Still, efforts to expand the number of visas available to skilled foreign workers and advanced degree holders will likely face fierce pushback from opponents of immigration reform. It's also unclear whether the Immigration Innovation Act will ultimately be attached to a comprehensive bill or remain a standalone measure. While there is momentum in Congress to pass immigration reform, it will be tough for the two parties to reach agreement on legislation.
Tech companies, in particular, have said they struggle to fill engineering and research job positions because there is a lack of qualified applicants with the requisite skills needed for those roles. When lobbying in Washington, several tech giants like Microsoft and Intel have argued that high-skilled immigration reform will be key to jumpstarting the economy.

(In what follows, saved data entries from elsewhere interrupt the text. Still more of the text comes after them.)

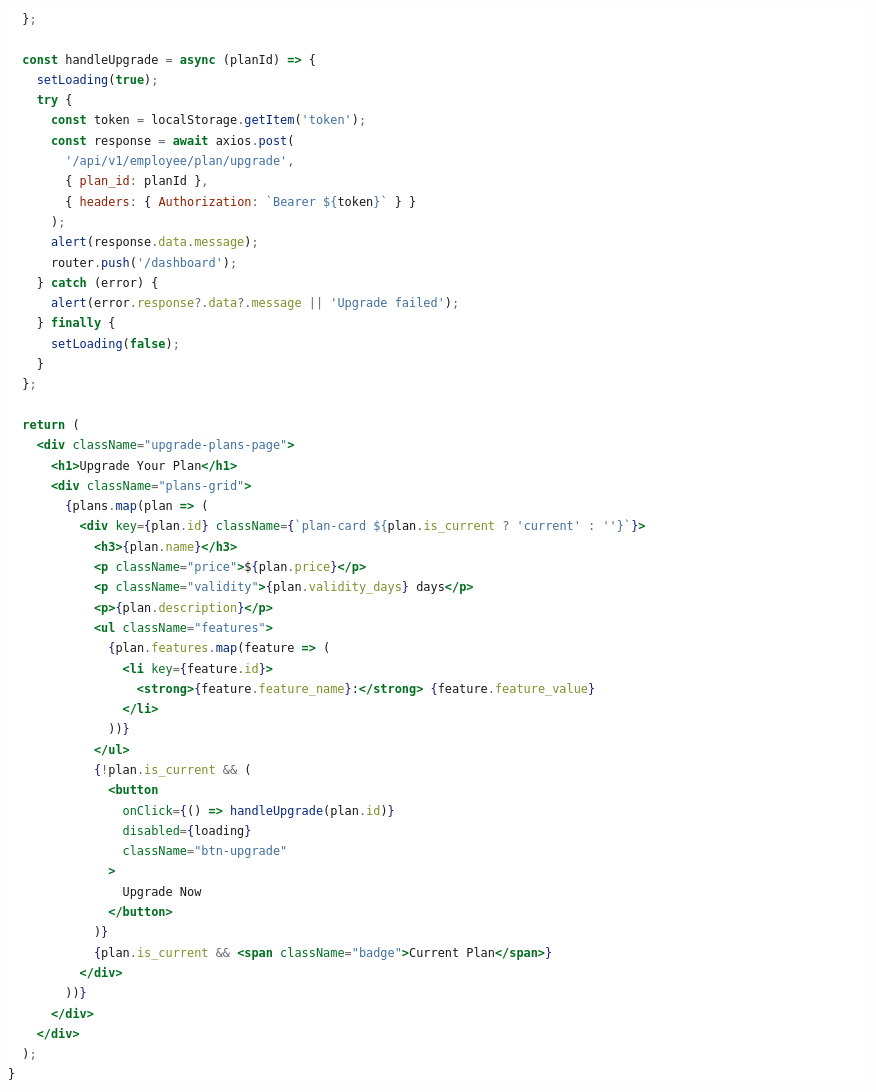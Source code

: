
 ```jsx
  };

  const handleUpgrade = async (planId) => {
    setLoading(true);
    try {
      const token = localStorage.getItem('token');
      const response = await axios.post(
        '/api/v1/employee/plan/upgrade',
        { plan_id: planId },
        { headers: { Authorization: `Bearer ${token}` } }
      );
      alert(response.data.message);
      router.push('/dashboard');
    } catch (error) {
      alert(error.response?.data?.message || 'Upgrade failed');
    } finally {
      setLoading(false);
    }
  };

  return (
    <div className="upgrade-plans-page">
      <h1>Upgrade Your Plan</h1>
      <div className="plans-grid">
        {plans.map(plan => (
          <div key={plan.id} className={`plan-card ${plan.is_current ? 'current' : ''}`}>
            <h3>{plan.name}</h3>
            <p className="price">${plan.price}</p>
            <p className="validity">{plan.validity_days} days</p>
            <p>{plan.description}</p>
            <ul className="features">
              {plan.features.map(feature => (
                <li key={feature.id}>
                  <strong>{feature.feature_name}:</strong> {feature.feature_value}
                </li>
              ))}
            </ul>
            {!plan.is_current && (
              <button
                onClick={() => handleUpgrade(plan.id)}
                disabled={loading}
                className="btn-upgrade"
              >
                Upgrade Now
              </button>
            )}
            {plan.is_current && <span className="badge">Current Plan</span>}
          </div>
        ))}
      </div>
    </div>
  );
}
```
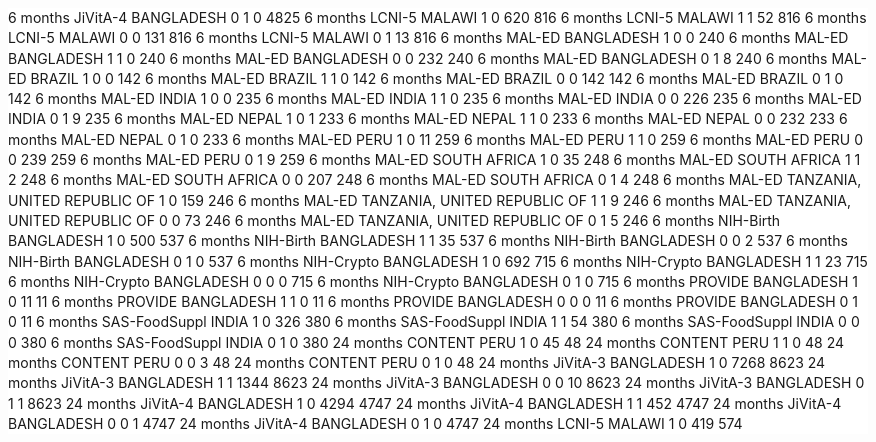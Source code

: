 6 months    JiVitA-4        BANGLADESH                     0                 1        0    4825
6 months    LCNI-5          MALAWI                         1                 0      620     816
6 months    LCNI-5          MALAWI                         1                 1       52     816
6 months    LCNI-5          MALAWI                         0                 0      131     816
6 months    LCNI-5          MALAWI                         0                 1       13     816
6 months    MAL-ED          BANGLADESH                     1                 0        0     240
6 months    MAL-ED          BANGLADESH                     1                 1        0     240
6 months    MAL-ED          BANGLADESH                     0                 0      232     240
6 months    MAL-ED          BANGLADESH                     0                 1        8     240
6 months    MAL-ED          BRAZIL                         1                 0        0     142
6 months    MAL-ED          BRAZIL                         1                 1        0     142
6 months    MAL-ED          BRAZIL                         0                 0      142     142
6 months    MAL-ED          BRAZIL                         0                 1        0     142
6 months    MAL-ED          INDIA                          1                 0        0     235
6 months    MAL-ED          INDIA                          1                 1        0     235
6 months    MAL-ED          INDIA                          0                 0      226     235
6 months    MAL-ED          INDIA                          0                 1        9     235
6 months    MAL-ED          NEPAL                          1                 0        1     233
6 months    MAL-ED          NEPAL                          1                 1        0     233
6 months    MAL-ED          NEPAL                          0                 0      232     233
6 months    MAL-ED          NEPAL                          0                 1        0     233
6 months    MAL-ED          PERU                           1                 0       11     259
6 months    MAL-ED          PERU                           1                 1        0     259
6 months    MAL-ED          PERU                           0                 0      239     259
6 months    MAL-ED          PERU                           0                 1        9     259
6 months    MAL-ED          SOUTH AFRICA                   1                 0       35     248
6 months    MAL-ED          SOUTH AFRICA                   1                 1        2     248
6 months    MAL-ED          SOUTH AFRICA                   0                 0      207     248
6 months    MAL-ED          SOUTH AFRICA                   0                 1        4     248
6 months    MAL-ED          TANZANIA, UNITED REPUBLIC OF   1                 0      159     246
6 months    MAL-ED          TANZANIA, UNITED REPUBLIC OF   1                 1        9     246
6 months    MAL-ED          TANZANIA, UNITED REPUBLIC OF   0                 0       73     246
6 months    MAL-ED          TANZANIA, UNITED REPUBLIC OF   0                 1        5     246
6 months    NIH-Birth       BANGLADESH                     1                 0      500     537
6 months    NIH-Birth       BANGLADESH                     1                 1       35     537
6 months    NIH-Birth       BANGLADESH                     0                 0        2     537
6 months    NIH-Birth       BANGLADESH                     0                 1        0     537
6 months    NIH-Crypto      BANGLADESH                     1                 0      692     715
6 months    NIH-Crypto      BANGLADESH                     1                 1       23     715
6 months    NIH-Crypto      BANGLADESH                     0                 0        0     715
6 months    NIH-Crypto      BANGLADESH                     0                 1        0     715
6 months    PROVIDE         BANGLADESH                     1                 0       11      11
6 months    PROVIDE         BANGLADESH                     1                 1        0      11
6 months    PROVIDE         BANGLADESH                     0                 0        0      11
6 months    PROVIDE         BANGLADESH                     0                 1        0      11
6 months    SAS-FoodSuppl   INDIA                          1                 0      326     380
6 months    SAS-FoodSuppl   INDIA                          1                 1       54     380
6 months    SAS-FoodSuppl   INDIA                          0                 0        0     380
6 months    SAS-FoodSuppl   INDIA                          0                 1        0     380
24 months   CONTENT         PERU                           1                 0       45      48
24 months   CONTENT         PERU                           1                 1        0      48
24 months   CONTENT         PERU                           0                 0        3      48
24 months   CONTENT         PERU                           0                 1        0      48
24 months   JiVitA-3        BANGLADESH                     1                 0     7268    8623
24 months   JiVitA-3        BANGLADESH                     1                 1     1344    8623
24 months   JiVitA-3        BANGLADESH                     0                 0       10    8623
24 months   JiVitA-3        BANGLADESH                     0                 1        1    8623
24 months   JiVitA-4        BANGLADESH                     1                 0     4294    4747
24 months   JiVitA-4        BANGLADESH                     1                 1      452    4747
24 months   JiVitA-4        BANGLADESH                     0                 0        1    4747
24 months   JiVitA-4        BANGLADESH                     0                 1        0    4747
24 months   LCNI-5          MALAWI                         1                 0      419     574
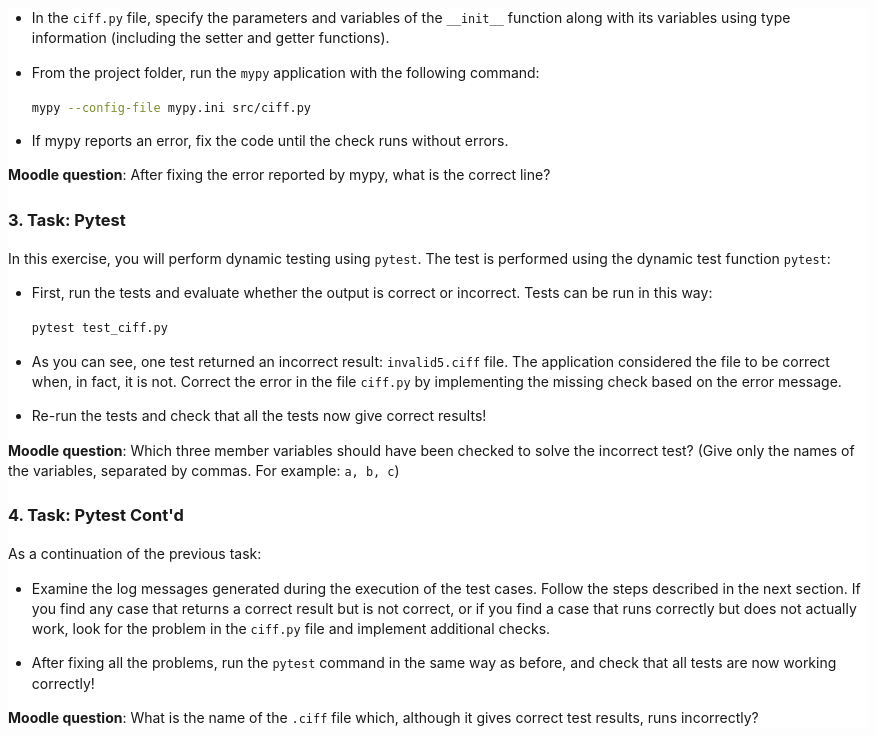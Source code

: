 - In the `ciff.py` file, specify the parameters and variables of the `__init__` function along with its variables using type information (including the setter and getter functions).

- From the project folder, run the `mypy` application with the following command:

  ```bash
  mypy --config-file mypy.ini src/ciff.py
  ```

- If mypy reports an error, fix the code until the check runs without errors.

**Moodle question**: After fixing the error reported by mypy, what is the correct line?

### 3. Task: Pytest

In this exercise, you will perform dynamic testing using `pytest`. The test is performed using the dynamic test function `pytest`:

- First, run the tests and evaluate whether the output is correct or incorrect. Tests can be run in this way:

  ```bash
  pytest test_ciff.py
  ```

- As you can see, one test returned an incorrect result: `invalid5.ciff` file. The application considered the file to be correct when, in fact, it is not. Correct the error in the file `ciff.py` by implementing the missing check based on the error message.

- Re-run the tests and check that all the tests now give correct results!

**Moodle question**: Which three member variables should have been checked to solve the incorrect test? (Give only the names of the variables, separated by commas. For example: `a, b, c`)

### 4. Task: Pytest Cont'd

As a continuation of the previous task:

- Examine the log messages generated during the execution of the test cases. Follow the steps described in the next section. If you find any case that returns a correct result but is not correct, or if you find a case that runs correctly but does not actually work, look for the problem in the `ciff.py` file and implement additional checks.

- After fixing all the problems, run the `pytest` command in the same way as before, and check that all tests are now working correctly!

**Moodle question**: What is the name of the `.ciff` file which, although it gives correct test results, runs incorrectly?
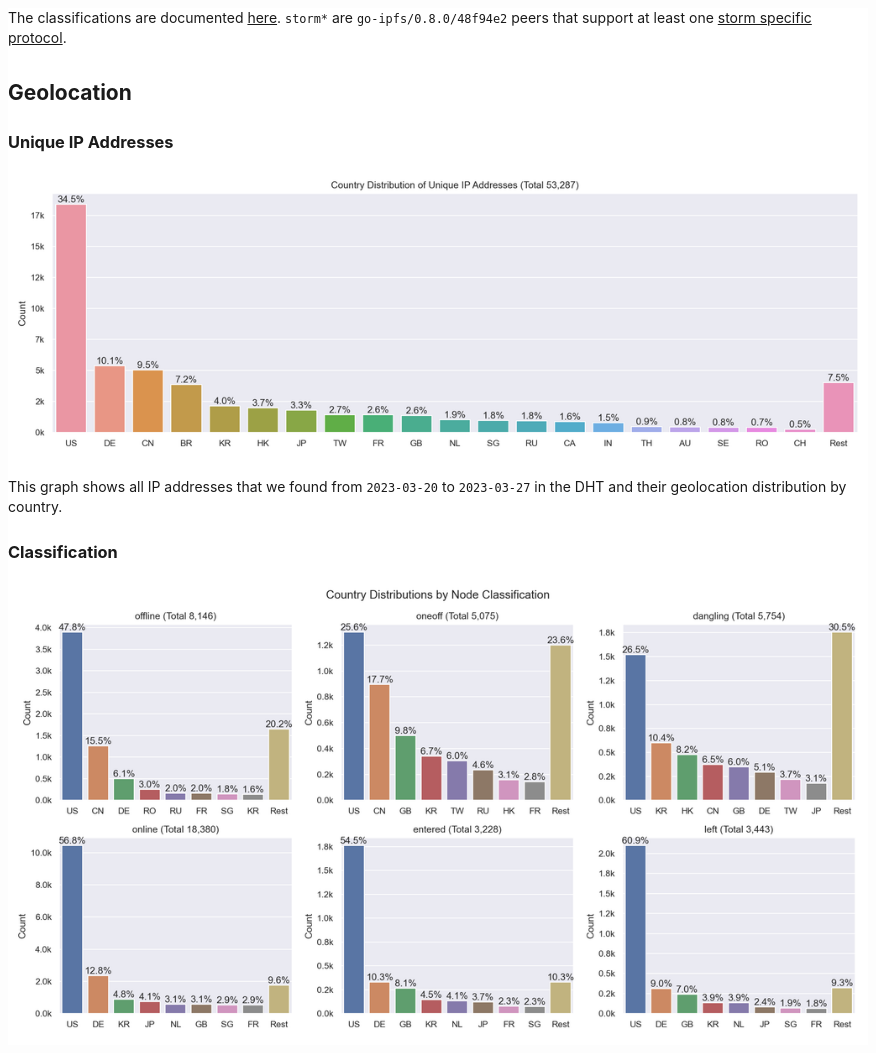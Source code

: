 The classifications are documented [here](#peer-classification).
`storm*` are `go-ipfs/0.8.0/48f94e2` peers that support at least one [storm specific protocol](#storm-specific-protocols).

## Geolocation

### Unique IP Addresses

![Unique IP addresses](./plots/geo-unique-ip.png)

This graph shows all IP addresses that we found from `2023-03-20` to `2023-03-27` in the DHT and their geolocation distribution by country.

### Classification

![Peer Geolocation By Classification](./plots/geo-peer-classification.png)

For this reason, entrepreneurs and the tech industry have called for Congress to reform the existing immigration rules so they can keep these jobs and talent in the U.S. rather than sending them abroad.
“A 65,000 [H-1B visa] starting point is just not feasible for this economy. That's the same number we started with in 1990, when the economy was one-third the size it is today,” Hoffman said. “Demand for highly skilled workers well exceeds the supply.”